From: Niall Litchfield <>
Date: Mon, 13 Dec 2004 06:42:37 -0000
Message-ID: <41bd39db$0$19164$>

"DA Morgan" <> wrote in message news:1102914028.50143_at_yasure...
> Howard J. Rogers wrote:
>>> You don't want to use raid 5.
>> He might do.
>> HJR
> Source:
> Quote:
> "Move the redo logs to faster disks or a faster I/O subsystem (for
> example, switch from RAID 5 to RAID 1)."

as a way to address log file sync waits.

btw Amazingy the advice in this segment of the docs doesn't mention looking at whether the application is over committing or not.

> Source:
> Quote:
> "Avoiding the use of RAID 5 for redo logs."

This is a wonderful piece of advice actually, I'll point folk at it in my bog later. What does it say

  1. determine that your io bottleneck really is an io bottleneck.
  2. determine where it lies
  3. *if* it lies with redo take appropriate action.

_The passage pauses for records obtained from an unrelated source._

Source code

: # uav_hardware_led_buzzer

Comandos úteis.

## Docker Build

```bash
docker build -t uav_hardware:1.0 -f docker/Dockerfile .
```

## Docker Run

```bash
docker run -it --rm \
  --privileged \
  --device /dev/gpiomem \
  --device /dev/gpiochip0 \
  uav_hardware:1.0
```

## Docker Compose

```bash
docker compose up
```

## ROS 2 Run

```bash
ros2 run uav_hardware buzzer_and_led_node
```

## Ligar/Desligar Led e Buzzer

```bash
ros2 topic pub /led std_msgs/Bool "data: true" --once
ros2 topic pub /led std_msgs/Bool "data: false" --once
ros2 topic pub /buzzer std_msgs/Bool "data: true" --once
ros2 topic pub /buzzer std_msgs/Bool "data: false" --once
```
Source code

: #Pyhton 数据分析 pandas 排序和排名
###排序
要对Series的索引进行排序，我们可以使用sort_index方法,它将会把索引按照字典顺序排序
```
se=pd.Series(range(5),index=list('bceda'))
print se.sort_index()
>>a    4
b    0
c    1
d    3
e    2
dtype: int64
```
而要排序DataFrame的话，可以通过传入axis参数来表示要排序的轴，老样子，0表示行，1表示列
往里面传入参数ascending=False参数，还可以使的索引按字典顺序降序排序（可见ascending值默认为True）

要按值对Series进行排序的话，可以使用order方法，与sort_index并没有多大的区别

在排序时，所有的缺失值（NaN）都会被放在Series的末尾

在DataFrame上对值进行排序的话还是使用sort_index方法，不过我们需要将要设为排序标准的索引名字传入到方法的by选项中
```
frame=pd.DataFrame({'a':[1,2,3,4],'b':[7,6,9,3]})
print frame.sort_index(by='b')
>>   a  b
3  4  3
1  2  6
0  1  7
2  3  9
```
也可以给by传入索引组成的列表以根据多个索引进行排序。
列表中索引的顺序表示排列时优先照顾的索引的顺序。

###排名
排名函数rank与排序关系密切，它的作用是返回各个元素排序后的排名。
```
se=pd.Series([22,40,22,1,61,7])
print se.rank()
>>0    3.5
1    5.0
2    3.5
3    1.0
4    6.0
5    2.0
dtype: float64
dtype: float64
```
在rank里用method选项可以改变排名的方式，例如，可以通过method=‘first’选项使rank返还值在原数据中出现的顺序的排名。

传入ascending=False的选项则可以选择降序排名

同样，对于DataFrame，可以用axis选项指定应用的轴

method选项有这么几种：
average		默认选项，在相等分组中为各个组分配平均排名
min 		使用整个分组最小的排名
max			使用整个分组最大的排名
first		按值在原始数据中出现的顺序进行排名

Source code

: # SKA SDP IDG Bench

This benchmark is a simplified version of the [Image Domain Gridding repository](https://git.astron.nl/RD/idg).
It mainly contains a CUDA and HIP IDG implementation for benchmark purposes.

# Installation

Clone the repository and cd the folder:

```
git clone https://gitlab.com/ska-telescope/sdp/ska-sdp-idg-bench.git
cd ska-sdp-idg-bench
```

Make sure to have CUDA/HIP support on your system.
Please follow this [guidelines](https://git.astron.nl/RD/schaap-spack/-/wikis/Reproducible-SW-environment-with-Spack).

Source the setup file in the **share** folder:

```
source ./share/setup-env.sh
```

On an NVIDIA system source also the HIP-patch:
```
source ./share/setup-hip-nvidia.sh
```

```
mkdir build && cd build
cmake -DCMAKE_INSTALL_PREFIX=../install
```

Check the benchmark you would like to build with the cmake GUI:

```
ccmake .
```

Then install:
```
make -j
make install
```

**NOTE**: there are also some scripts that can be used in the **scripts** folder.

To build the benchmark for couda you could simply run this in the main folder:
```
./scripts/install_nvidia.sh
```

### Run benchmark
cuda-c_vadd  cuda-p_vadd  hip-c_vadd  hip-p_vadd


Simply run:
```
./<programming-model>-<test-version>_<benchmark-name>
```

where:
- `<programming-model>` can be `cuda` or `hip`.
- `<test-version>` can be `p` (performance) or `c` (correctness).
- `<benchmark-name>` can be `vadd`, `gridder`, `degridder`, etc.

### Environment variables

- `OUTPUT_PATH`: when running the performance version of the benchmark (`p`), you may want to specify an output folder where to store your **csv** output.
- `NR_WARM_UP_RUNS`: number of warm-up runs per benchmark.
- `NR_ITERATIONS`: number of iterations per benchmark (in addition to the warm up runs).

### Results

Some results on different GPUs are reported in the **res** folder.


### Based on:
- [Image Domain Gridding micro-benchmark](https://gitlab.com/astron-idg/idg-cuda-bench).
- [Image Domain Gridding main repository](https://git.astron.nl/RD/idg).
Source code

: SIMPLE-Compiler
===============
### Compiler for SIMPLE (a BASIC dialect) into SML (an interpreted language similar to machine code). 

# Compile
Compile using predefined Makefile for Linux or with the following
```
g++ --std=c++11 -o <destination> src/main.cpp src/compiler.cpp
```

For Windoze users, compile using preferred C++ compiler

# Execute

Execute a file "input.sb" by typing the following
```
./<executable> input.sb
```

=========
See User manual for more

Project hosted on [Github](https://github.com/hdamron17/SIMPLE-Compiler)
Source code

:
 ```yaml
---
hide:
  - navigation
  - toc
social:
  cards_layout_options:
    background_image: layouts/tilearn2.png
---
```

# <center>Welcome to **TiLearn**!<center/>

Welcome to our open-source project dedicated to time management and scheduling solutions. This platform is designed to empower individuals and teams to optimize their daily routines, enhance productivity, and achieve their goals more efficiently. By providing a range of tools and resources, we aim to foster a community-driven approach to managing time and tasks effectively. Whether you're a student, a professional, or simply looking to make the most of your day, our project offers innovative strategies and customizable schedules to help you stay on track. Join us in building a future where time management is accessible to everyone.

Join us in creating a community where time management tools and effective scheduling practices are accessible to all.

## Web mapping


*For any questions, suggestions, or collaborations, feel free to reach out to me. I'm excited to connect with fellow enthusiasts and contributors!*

which is a little different from your quote

> Source:
> Quote:
> "Striping data across a number of disks is one example of a redundant
> array of inexpensive disks (RAID). There are several different types of
> RAID, also referred to as RAID levels, ranging from high performance to
> high reliability. The three most common RAID levels in Oracle Database
> installations are RAID-0, RAID-1, and RAID-5. Descriptions of each RAID
> level follow Table 7-2, which shows each level's read and write penalties.
> RAID Level Read Penalty Write Penalty
> 0 (Disk Striping) 1:1 1:1
> 1 (Disk Mirroring) 1:1 2:1
> 0 + 1 1:1 2:1
> 5 (Distributed Data Gathering) 1:1 4:1"
> .. and ..
> "The write penalty of 4:1 results from 2 reads and 2 writes during parity
> calculation."

It does rather miss out the cost factor a bit though. RAID10 is better, but it isn't cheaper (or before folk jump on me as much more expensive as raid vendors say).

> Source:
> Quote:
> "RAID 0+1: Striping and Mirroring
> This level combines the technologies of RAID 0 and RAID 1. It is widely
> used because it provides good reliability and better read and write
> performance than RAID 1."
> and
> "RAID 5 striping is similar to striping in RAID 0 ... while write
> performance can suffer. This configuration might not be ideal for
> write-intensive applications."
> You are, of course, correct as always and I have obviously
> misunderstood. Thank you, in advance, for correcting both me and Oracle.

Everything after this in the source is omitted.